- TASK DIRECTIONS: Even where a line looks wrong, copy it exactly and include every entry.

- Source texts of formatted documents:
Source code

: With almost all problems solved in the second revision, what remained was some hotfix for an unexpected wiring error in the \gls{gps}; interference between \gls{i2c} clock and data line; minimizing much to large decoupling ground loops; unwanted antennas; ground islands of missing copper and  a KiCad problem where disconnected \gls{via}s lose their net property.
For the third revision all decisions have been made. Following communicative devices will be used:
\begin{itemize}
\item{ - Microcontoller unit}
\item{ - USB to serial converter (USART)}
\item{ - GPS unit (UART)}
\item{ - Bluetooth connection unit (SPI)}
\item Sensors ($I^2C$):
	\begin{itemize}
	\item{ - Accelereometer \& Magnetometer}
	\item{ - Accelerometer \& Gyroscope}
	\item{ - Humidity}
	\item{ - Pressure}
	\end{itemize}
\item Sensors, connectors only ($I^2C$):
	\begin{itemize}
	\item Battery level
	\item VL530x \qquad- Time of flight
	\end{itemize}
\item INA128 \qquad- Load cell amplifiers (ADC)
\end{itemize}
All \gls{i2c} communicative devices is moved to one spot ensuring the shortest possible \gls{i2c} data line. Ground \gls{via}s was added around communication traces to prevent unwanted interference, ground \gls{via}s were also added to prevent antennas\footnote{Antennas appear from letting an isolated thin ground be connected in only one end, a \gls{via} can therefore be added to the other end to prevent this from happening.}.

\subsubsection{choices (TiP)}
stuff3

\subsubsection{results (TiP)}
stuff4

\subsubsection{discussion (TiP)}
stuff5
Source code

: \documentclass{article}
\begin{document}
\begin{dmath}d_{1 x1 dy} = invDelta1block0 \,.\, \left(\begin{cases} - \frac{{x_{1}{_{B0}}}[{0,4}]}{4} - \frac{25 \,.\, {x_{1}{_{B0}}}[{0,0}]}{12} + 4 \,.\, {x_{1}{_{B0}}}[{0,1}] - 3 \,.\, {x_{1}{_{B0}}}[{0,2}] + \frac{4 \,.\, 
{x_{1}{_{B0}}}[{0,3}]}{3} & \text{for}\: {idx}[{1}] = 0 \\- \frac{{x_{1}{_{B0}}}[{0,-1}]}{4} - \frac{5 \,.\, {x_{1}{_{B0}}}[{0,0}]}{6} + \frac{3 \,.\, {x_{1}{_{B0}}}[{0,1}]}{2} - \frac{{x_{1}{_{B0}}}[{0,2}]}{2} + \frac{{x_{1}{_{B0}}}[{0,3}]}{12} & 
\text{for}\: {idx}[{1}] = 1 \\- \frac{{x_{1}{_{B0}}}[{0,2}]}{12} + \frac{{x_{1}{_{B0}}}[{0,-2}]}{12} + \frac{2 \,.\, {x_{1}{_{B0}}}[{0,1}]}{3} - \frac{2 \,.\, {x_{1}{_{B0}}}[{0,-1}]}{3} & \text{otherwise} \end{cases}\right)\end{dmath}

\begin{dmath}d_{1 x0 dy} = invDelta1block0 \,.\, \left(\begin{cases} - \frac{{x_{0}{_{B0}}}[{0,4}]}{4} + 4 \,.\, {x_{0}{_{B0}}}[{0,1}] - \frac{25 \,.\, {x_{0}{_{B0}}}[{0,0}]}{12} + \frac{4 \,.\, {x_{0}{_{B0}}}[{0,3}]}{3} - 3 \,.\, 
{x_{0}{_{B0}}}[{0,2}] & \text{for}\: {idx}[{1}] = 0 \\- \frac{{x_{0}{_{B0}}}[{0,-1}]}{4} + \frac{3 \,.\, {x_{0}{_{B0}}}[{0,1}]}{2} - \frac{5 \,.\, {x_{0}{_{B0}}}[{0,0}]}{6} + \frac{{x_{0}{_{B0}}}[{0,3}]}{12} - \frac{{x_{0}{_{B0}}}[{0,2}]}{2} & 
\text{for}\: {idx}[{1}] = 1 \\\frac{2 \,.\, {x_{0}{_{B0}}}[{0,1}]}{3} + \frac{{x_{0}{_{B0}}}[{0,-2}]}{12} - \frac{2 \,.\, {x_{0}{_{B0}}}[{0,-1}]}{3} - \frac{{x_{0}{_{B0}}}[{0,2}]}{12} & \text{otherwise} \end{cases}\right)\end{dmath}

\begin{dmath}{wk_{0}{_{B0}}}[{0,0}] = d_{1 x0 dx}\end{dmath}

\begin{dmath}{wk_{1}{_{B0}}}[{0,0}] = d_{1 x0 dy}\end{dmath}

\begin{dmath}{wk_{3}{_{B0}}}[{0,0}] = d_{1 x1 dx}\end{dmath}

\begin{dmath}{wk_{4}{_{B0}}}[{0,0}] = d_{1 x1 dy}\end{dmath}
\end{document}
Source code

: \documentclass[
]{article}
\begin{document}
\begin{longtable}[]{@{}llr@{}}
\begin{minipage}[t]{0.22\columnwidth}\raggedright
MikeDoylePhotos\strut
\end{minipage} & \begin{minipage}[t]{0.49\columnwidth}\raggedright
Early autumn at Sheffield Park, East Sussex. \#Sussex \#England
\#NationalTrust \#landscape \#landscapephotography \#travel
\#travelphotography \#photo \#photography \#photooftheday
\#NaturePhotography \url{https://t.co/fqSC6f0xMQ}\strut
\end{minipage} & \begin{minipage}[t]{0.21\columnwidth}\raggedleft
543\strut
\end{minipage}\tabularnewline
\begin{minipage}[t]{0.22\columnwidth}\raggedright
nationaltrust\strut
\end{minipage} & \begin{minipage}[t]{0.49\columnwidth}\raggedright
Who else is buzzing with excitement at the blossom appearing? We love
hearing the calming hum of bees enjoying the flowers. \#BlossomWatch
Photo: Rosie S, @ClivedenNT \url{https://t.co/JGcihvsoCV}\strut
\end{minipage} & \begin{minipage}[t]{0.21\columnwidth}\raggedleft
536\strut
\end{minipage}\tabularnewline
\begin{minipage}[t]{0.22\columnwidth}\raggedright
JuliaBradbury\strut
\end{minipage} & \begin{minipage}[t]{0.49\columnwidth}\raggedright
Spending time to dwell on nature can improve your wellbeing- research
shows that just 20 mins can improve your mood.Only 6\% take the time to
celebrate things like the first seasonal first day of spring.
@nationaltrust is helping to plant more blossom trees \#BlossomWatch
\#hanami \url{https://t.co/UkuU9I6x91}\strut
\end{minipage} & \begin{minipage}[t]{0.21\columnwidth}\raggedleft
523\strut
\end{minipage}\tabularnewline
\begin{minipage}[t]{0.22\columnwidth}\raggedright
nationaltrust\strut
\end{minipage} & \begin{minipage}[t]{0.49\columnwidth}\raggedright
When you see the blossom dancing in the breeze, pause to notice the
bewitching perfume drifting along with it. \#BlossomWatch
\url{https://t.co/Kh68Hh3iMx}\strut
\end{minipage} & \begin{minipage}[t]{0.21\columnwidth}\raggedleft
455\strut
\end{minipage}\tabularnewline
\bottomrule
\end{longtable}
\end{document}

- SOLVED PROBLEM:
Source code

: With almost all problems solved in the second revision, what remained was some hotfix for an unexpected wiring error in the \gls{gps}; interference between \gls{i2c} clock and data line; minimizing much to large decoupling ground loops; unwanted antennas; ground islands of missing copper and  a KiCad problem where disconnected \gls{via}s lose their net property.
For the third revision all decisions have been made. Following communicative devices will be used:
\begin{itemize}
\item{ - Microcontoller unit}
\item{ - USB to serial converter (USART)}
\item{ - GPS unit (UART)}
\item{ - Bluetooth connection unit (SPI)}
\item Sensors ($I^2C$):
	\begin{itemize}
	\item{ - Accelereometer \& Magnetometer}
	\item{ - Accelerometer \& Gyroscope}
	\item{ - Humidity}
	\item{ - Pressure}
	\end{itemize}
\item Sensors, connectors only ($I^2C$):
	\begin{itemize}
	\item Battery level
	\item VL530x \qquad- Time of flight
	\end{itemize}
\item INA128 \qquad- Load cell amplifiers (ADC)
\end{itemize}
All \gls{i2c} communicative devices is moved to one spot ensuring the shortest possible \gls{i2c} data line. Ground \gls{via}s was added around communication traces to prevent unwanted interference, ground \gls{via}s were also added to prevent antennas\footnote{Antennas appear from letting an isolated thin ground be connected in only one end, a \gls{via} can therefore be added to the other end to prevent this from happening.}.

\subsubsection{choices (TiP)}
stuff3

\subsubsection{results (TiP)}
stuff4

\subsubsection{discussion (TiP)}
stuff5
Source code

: \documentclass{article}
\begin{document}
\begin{dmath}d_{1 x1 dy} = invDelta1block0 \,.\, \left(\begin{cases} - \frac{{x_{1}{_{B0}}}[{0,4}]}{4} - \frac{25 \,.\, {x_{1}{_{B0}}}[{0,0}]}{12} + 4 \,.\, {x_{1}{_{B0}}}[{0,1}] - 3 \,.\, {x_{1}{_{B0}}}[{0,2}] + \frac{4 \,.\, 
{x_{1}{_{B0}}}[{0,3}]}{3} & \text{for}\: {idx}[{1}] = 0 \\- \frac{{x_{1}{_{B0}}}[{0,-1}]}{4} - \frac{5 \,.\, {x_{1}{_{B0}}}[{0,0}]}{6} + \frac{3 \,.\, {x_{1}{_{B0}}}[{0,1}]}{2} - \frac{{x_{1}{_{B0}}}[{0,2}]}{2} + \frac{{x_{1}{_{B0}}}[{0,3}]}{12} & 
\text{for}\: {idx}[{1}] = 1 \\- \frac{{x_{1}{_{B0}}}[{0,2}]}{12} + \frac{{x_{1}{_{B0}}}[{0,-2}]}{12} + \frac{2 \,.\, {x_{1}{_{B0}}}[{0,1}]}{3} - \frac{2 \,.\, {x_{1}{_{B0}}}[{0,-1}]}{3} & \text{otherwise} \end{cases}\right)\end{dmath}

\begin{dmath}d_{1 x0 dy} = invDelta1block0 \,.\, \left(\begin{cases} - \frac{{x_{0}{_{B0}}}[{0,4}]}{4} + 4 \,.\, {x_{0}{_{B0}}}[{0,1}] - \frac{25 \,.\, {x_{0}{_{B0}}}[{0,0}]}{12} + \frac{4 \,.\, {x_{0}{_{B0}}}[{0,3}]}{3} - 3 \,.\, 
{x_{0}{_{B0}}}[{0,2}] & \text{for}\: {idx}[{1}] = 0 \\- \frac{{x_{0}{_{B0}}}[{0,-1}]}{4} + \frac{3 \,.\, {x_{0}{_{B0}}}[{0,1}]}{2} - \frac{5 \,.\, {x_{0}{_{B0}}}[{0,0}]}{6} + \frac{{x_{0}{_{B0}}}[{0,3}]}{12} - \frac{{x_{0}{_{B0}}}[{0,2}]}{2} & 
\text{for}\: {idx}[{1}] = 1 \\\frac{2 \,.\, {x_{0}{_{B0}}}[{0,1}]}{3} + \frac{{x_{0}{_{B0}}}[{0,-2}]}{12} - \frac{2 \,.\, {x_{0}{_{B0}}}[{0,-1}]}{3} - \frac{{x_{0}{_{B0}}}[{0,2}]}{12} & \text{otherwise} \end{cases}\right)\end{dmath}

\begin{dmath}{wk_{0}{_{B0}}}[{0,0}] = d_{1 x0 dx}\end{dmath}

\begin{dmath}{wk_{1}{_{B0}}}[{0,0}] = d_{1 x0 dy}\end{dmath}

\begin{dmath}{wk_{3}{_{B0}}}[{0,0}] = d_{1 x1 dx}\end{dmath}

\begin{dmath}{wk_{4}{_{B0}}}[{0,0}] = d_{1 x1 dy}\end{dmath}
\end{document}
Source code

: \documentclass[
]{article}
\begin{document}
\begin{longtable}[]{@{}llr@{}}
\begin{minipage}[t]{0.22\columnwidth}\raggedright
MikeDoylePhotos\strut
\end{minipage} & \begin{minipage}[t]{0.49\columnwidth}\raggedright
Early autumn at Sheffield Park, East Sussex. \#Sussex \#England
\#NationalTrust \#landscape \#landscapephotography \#travel
\#travelphotography \#photo \#photography \#photooftheday
\#NaturePhotography \url{https://t.co/fqSC6f0xMQ}\strut
\end{minipage} & \begin{minipage}[t]{0.21\columnwidth}\raggedleft
543\strut
\end{minipage}\tabularnewline
\begin{minipage}[t]{0.22\columnwidth}\raggedright
nationaltrust\strut
\end{minipage} & \begin{minipage}[t]{0.49\columnwidth}\raggedright
Who else is buzzing with excitement at the blossom appearing? We love
hearing the calming hum of bees enjoying the flowers. \#BlossomWatch
Photo: Rosie S, @ClivedenNT \url{https://t.co/JGcihvsoCV}\strut
\end{minipage} & \begin{minipage}[t]{0.21\columnwidth}\raggedleft
536\strut
\end{minipage}\tabularnewline
\begin{minipage}[t]{0.22\columnwidth}\raggedright
JuliaBradbury\strut
\end{minipage} & \begin{minipage}[t]{0.49\columnwidth}\raggedright
Spending time to dwell on nature can improve your wellbeing- research
shows that just 20 mins can improve your mood.Only 6\% take the time to
celebrate things like the first seasonal first day of spring.
@nationaltrust is helping to plant more blossom trees \#BlossomWatch
\#hanami \url{https://t.co/UkuU9I6x91}\strut
\end{minipage} & \begin{minipage}[t]{0.21\columnwidth}\raggedleft
523\strut
\end{minipage}\tabularnewline
\begin{minipage}[t]{0.22\columnwidth}\raggedright
nationaltrust\strut
\end{minipage} & \begin{minipage}[t]{0.49\columnwidth}\raggedright
When you see the blossom dancing in the breeze, pause to notice the
bewitching perfume drifting along with it. \#BlossomWatch
\url{https://t.co/Kh68Hh3iMx}\strut
\end{minipage} & \begin{minipage}[t]{0.21\columnwidth}\raggedleft
455\strut
\end{minipage}\tabularnewline
\bottomrule
\end{longtable}
\end{document}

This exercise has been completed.